▶ [Problem to solve]:
The records that follow must be transcribed exactly, each one in full.

Items from a dataset:
* * *

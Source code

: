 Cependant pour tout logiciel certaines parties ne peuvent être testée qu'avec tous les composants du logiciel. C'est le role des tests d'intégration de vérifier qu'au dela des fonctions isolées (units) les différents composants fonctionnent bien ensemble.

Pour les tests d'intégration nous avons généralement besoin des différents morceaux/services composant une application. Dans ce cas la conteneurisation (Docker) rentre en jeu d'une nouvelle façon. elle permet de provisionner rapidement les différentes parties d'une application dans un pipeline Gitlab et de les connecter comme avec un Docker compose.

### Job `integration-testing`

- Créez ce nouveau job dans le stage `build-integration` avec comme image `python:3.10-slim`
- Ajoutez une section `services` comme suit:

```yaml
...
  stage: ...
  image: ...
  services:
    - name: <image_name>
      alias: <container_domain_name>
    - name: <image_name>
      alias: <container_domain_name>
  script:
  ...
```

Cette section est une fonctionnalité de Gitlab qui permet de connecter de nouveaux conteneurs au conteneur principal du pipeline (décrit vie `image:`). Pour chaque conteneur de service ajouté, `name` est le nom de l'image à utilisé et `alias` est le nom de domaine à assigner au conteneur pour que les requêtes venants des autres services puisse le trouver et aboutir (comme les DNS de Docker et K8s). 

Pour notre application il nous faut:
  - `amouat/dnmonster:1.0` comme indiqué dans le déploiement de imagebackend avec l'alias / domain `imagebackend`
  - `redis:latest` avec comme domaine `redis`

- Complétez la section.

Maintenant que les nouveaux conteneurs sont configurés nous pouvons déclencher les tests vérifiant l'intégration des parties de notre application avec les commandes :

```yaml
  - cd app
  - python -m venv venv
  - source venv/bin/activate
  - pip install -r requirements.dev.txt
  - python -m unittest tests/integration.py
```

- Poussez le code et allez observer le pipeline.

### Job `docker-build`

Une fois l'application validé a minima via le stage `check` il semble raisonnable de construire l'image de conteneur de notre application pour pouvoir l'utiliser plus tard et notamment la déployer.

* * *

▶ [Answer to the problem]:
Source code

: Cependant pour tout logiciel certaines parties ne peuvent être testée qu'avec tous les composants du logiciel. C'est le role des tests d'intégration de vérifier qu'au dela des fonctions isolées (units) les différents composants fonctionnent bien ensemble.

Pour les tests d'intégration nous avons généralement besoin des différents morceaux/services composant une application. Dans ce cas la conteneurisation (Docker) rentre en jeu d'une nouvelle façon. elle permet de provisionner rapidement les différentes parties d'une application dans un pipeline Gitlab et de les connecter comme avec un Docker compose.

### Job `integration-testing`

- Créez ce nouveau job dans le stage `build-integration` avec comme image `python:3.10-slim`
- Ajoutez une section `services` comme suit:

```yaml
...
  stage: ...
  image: ...
  services:
    - name: <image_name>
      alias: <container_domain_name>
    - name: <image_name>
      alias: <container_domain_name>
  script:
  ...
```

Cette section est une fonctionnalité de Gitlab qui permet de connecter de nouveaux conteneurs au conteneur principal du pipeline (décrit vie `image:`). Pour chaque conteneur de service ajouté, `name` est le nom de l'image à utilisé et `alias` est le nom de domaine à assigner au conteneur pour que les requêtes venants des autres services puisse le trouver et aboutir (comme les DNS de Docker et K8s). 

Pour notre application il nous faut:
  - `amouat/dnmonster:1.0` comme indiqué dans le déploiement de imagebackend avec l'alias / domain `imagebackend`
  - `redis:latest` avec comme domaine `redis`

- Complétez la section.

Maintenant que les nouveaux conteneurs sont configurés nous pouvons déclencher les tests vérifiant l'intégration des parties de notre application avec les commandes :

```yaml
  - cd app
  - python -m venv venv
  - source venv/bin/activate
  - pip install -r requirements.dev.txt
  - python -m unittest tests/integration.py
```

- Poussez le code et allez observer le pipeline.

### Job `docker-build`

Une fois l'application validé a minima via le stage `check` il semble raisonnable de construire l'image de conteneur de notre application pour pouvoir l'utiliser plus tard et notamment la déployer.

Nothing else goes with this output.